Laurens Vanthoor joins McLaren Hypercar Team, McLaren’s Le Mans return just got very serious
08/05/2026
McLaren’s return to top-tier endurance racing is starting to look very serious.
Just days after revealing the name and test livery of its new MCL-HY Hypercar, McLaren Racing has confirmed Laurens Vanthoor as the second driver for its 2027 FIA World Endurance Championship programme. He joins Mikkel Jensen, who recently completed the car’s first track running at Varano’s Autodromo Riccardo Paletti in Italy.
A world champion with unfinished business
The Belgian became FIA World Endurance Drivers’ Champion in 2024, after a standout season with Porsche that included multiple victories and podium finishes. Over the past decade, he has become one of Porsche’s most important sports car drivers, combining speed, race intelligence and consistency in exactly the kind of high-pressure environment where Le Mans is won or lost.
But there is one major prize still missing from his career. An overall win at the 24 Hours of Le Mans. Vanthoor came painfully close in 2025, finishing second overall after a near-perfect performance at La Sarthe. The gap to victory was tiny in endurance racing terms, and he has been very open about how much that win means to him.
McLaren needed exactly this kind of driver
A new Hypercar programme needs more than a good-looking prototype. It needs drivers who understand traffic, strategy, tyre management, night racing, mixed conditions and the emotional pressure of a 24-hour race. In modern WEC, raw speed is not enough. The grid is too strong, the margins are too small and the cars are too complex.
Vanthoor brings the kind of experience McLaren needs immediately. He has already proven himself in the current Hypercar era, knows how to fight at the front of WEC, and understands what it takes to develop a car into a race-winning package. That last part is crucial, because the MCL-HY still has a full development path ahead before its 2027 debut.
The MCL-HY project is moving fast
It has been a busy week for McLaren. First came the reveal of the MCL-HY, the LMDh-based Hypercar that will bring McLaren back to the top category of international endurance racing for the first time in almost three decades. Then came the test livery, inspired by McLaren’s Can-Am heritage and the legendary M6A. Shortly after, the car completed its first laps in Italy with Mikkel Jensen behind the wheel.

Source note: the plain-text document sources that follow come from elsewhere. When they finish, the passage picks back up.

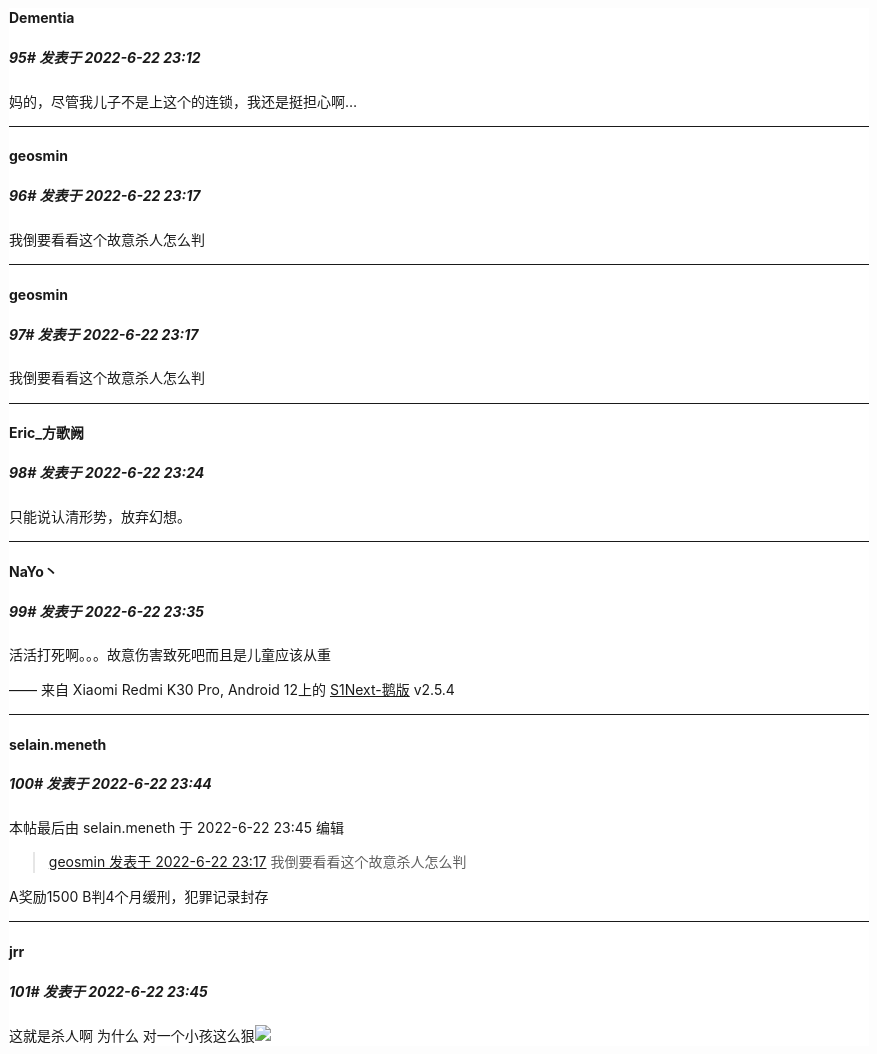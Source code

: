 ####  Dementia  
##### 95#       发表于 2022-6-22 23:12

妈的，尽管我儿子不是上这个的连锁，我还是挺担心啊…



*****

####  geosmin  
##### 96#       发表于 2022-6-22 23:17

我倒要看看这个故意杀人怎么判

*****

####  geosmin  
##### 97#       发表于 2022-6-22 23:17

我倒要看看这个故意杀人怎么判



*****

####  Eric_方歌阙  
##### 98#       发表于 2022-6-22 23:24

只能说认清形势，放弃幻想。



*****

####  NaYo丶  
##### 99#       发表于 2022-6-22 23:35

活活打死啊。。。故意伤害致死吧而且是儿童应该从重

—— 来自 Xiaomi Redmi K30 Pro, Android 12上的 [S1Next-鹅版](https://github.com/ykrank/S1-Next/releases) v2.5.4



*****

####  selain.meneth  
##### 100#       发表于 2022-6-22 23:44

 本帖最后由 selain.meneth 于 2022-6-22 23:45 编辑 
<blockquote><a href="httphttps://bbs.saraba1st.com/2b/forum.php?mod=redirect&amp;goto=findpost&amp;pid=56373616&amp;ptid=2077282" target="_blank">geosmin 发表于 2022-6-22 23:17</a>
我倒要看看这个故意杀人怎么判</blockquote>
A奖励1500
B判4个月缓刑，犯罪记录封存

*****

####  jrr  
##### 101#       发表于 2022-6-22 23:45

这就是杀人啊 为什么 对一个小孩这么狠<img src="https://static.saraba1st.com/image/smiley/face2017/139.png" referrerpolicy="no-referrer">

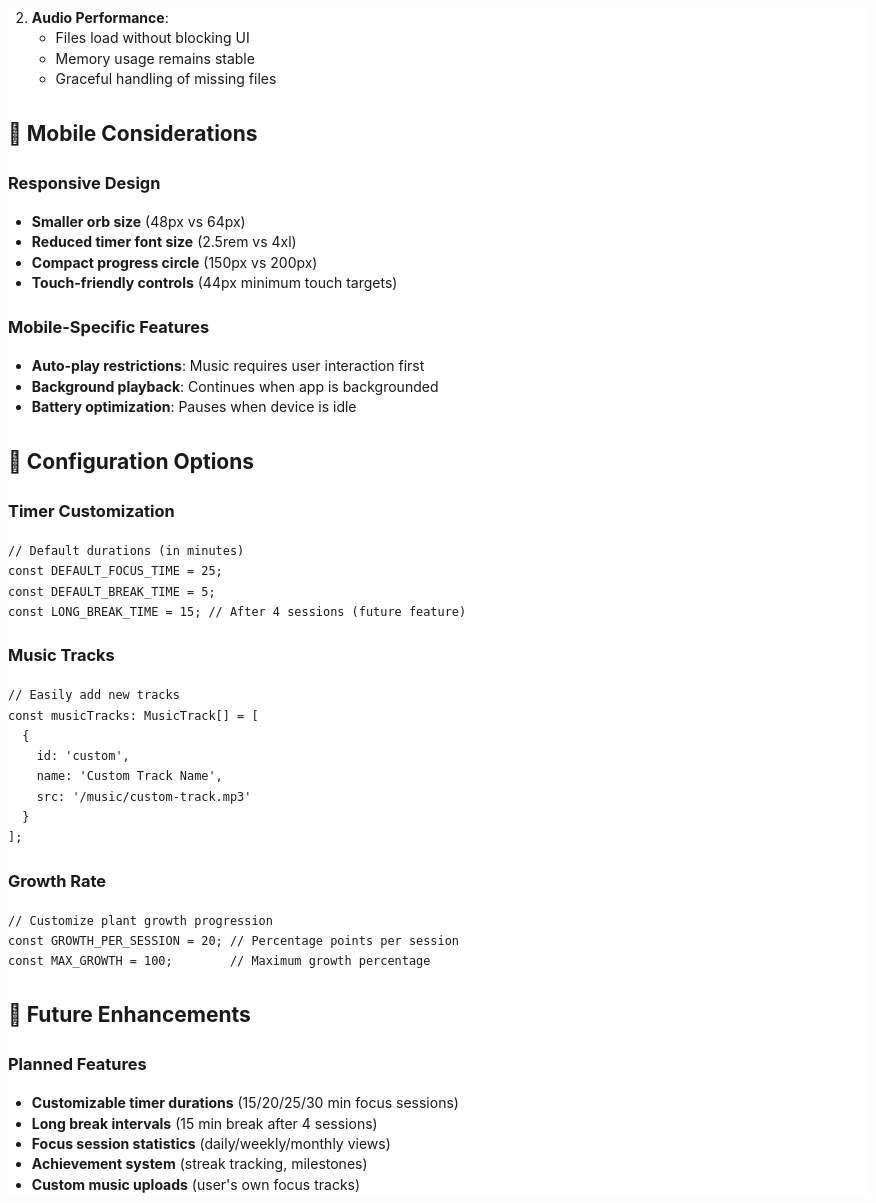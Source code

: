 2. **Audio Performance**:
   - Files load without blocking UI
   - Memory usage remains stable
   - Graceful handling of missing files

## 📱 Mobile Considerations

### Responsive Design
- **Smaller orb size** (48px vs 64px)
- **Reduced timer font size** (2.5rem vs 4xl)
- **Compact progress circle** (150px vs 200px)
- **Touch-friendly controls** (44px minimum touch targets)

### Mobile-Specific Features
- **Auto-play restrictions**: Music requires user interaction first
- **Background playback**: Continues when app is backgrounded
- **Battery optimization**: Pauses when device is idle

## 🔧 Configuration Options

### Timer Customization
```tsx
// Default durations (in minutes)
const DEFAULT_FOCUS_TIME = 25;
const DEFAULT_BREAK_TIME = 5;
const LONG_BREAK_TIME = 15; // After 4 sessions (future feature)
```

### Music Tracks
```tsx
// Easily add new tracks
const musicTracks: MusicTrack[] = [
  {
    id: 'custom',
    name: 'Custom Track Name',
    src: '/music/custom-track.mp3'
  }
];
```

### Growth Rate
```tsx
// Customize plant growth progression
const GROWTH_PER_SESSION = 20; // Percentage points per session
const MAX_GROWTH = 100;        // Maximum growth percentage
```

## 🚀 Future Enhancements

### Planned Features
- **Customizable timer durations** (15/20/25/30 min focus sessions)
- **Long break intervals** (15 min break after 4 sessions)
- **Focus session statistics** (daily/weekly/monthly views)
- **Achievement system** (streak tracking, milestones)
- **Custom music uploads** (user's own focus tracks)
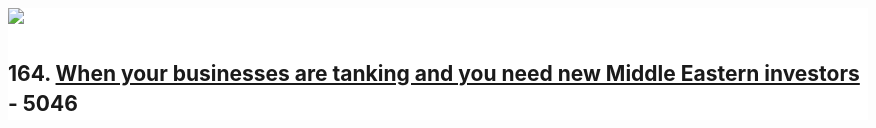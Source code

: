 <a href="https://i.redd.it/1oj9mm3n5n6a1.jpg"><img src="https://b.thumbs.redditmedia.com/AaMGHpIQs01viKpjZ6WKyKwSPHzayW0fEmn_k9c3FXA.jpg"></img></a>

## 164. [When your businesses are tanking and you need new Middle Eastern investors](http://reddit.com/r/pics/comments/zp4efj/when_your_businesses_are_tanking_and_you_need_new/) - 5046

Now Vanthoor joins the line-up. That sequence is important because it shows momentum. McLaren is not slowly teasing a distant programme. It is already testing, signing serious drivers and preparing for a proper WEC entry. The target is obvious: Le Mans. And beyond that, McLaren wants to reconnect with its Triple Crown identity, competing at the highest level in Formula 1, IndyCar and the World Endurance Championship.
A major Porsche chapter closes
Vanthoor’s move is also significant because of what he leaves behind. His career with Porsche has been one of the defining partnerships of modern sports car racing. Porsche helped shape him into one of the best endurance drivers in the world, and Vanthoor delivered major results in return.
He will still continue his 2026 IMSA campaign with Porsche and is expected to close that chapter with a reduced endurance programme in 2027 alongside his McLaren WEC commitment. That makes the transition respectful, but still very symbolic.
AutoNext Take
Laurens Vanthoor is not just a fast Belgian driver with a strong CV. He is one of the most complete endurance racers in the world right now, and he joins McLaren with a very clear obsession: winning Le Mans overall.
The MCL-HY already gave McLaren’s comeback a face. United Autosports gives it structure. Mikkel Jensen gives it prototype experience. Vanthoor gives it authority, hunger and credibility at the very front of the WEC grid.
Of course, the hard part still has to happen. McLaren needs to develop the car, understand the tyres, master reliability and survive one of the strongest endurance fields in decades.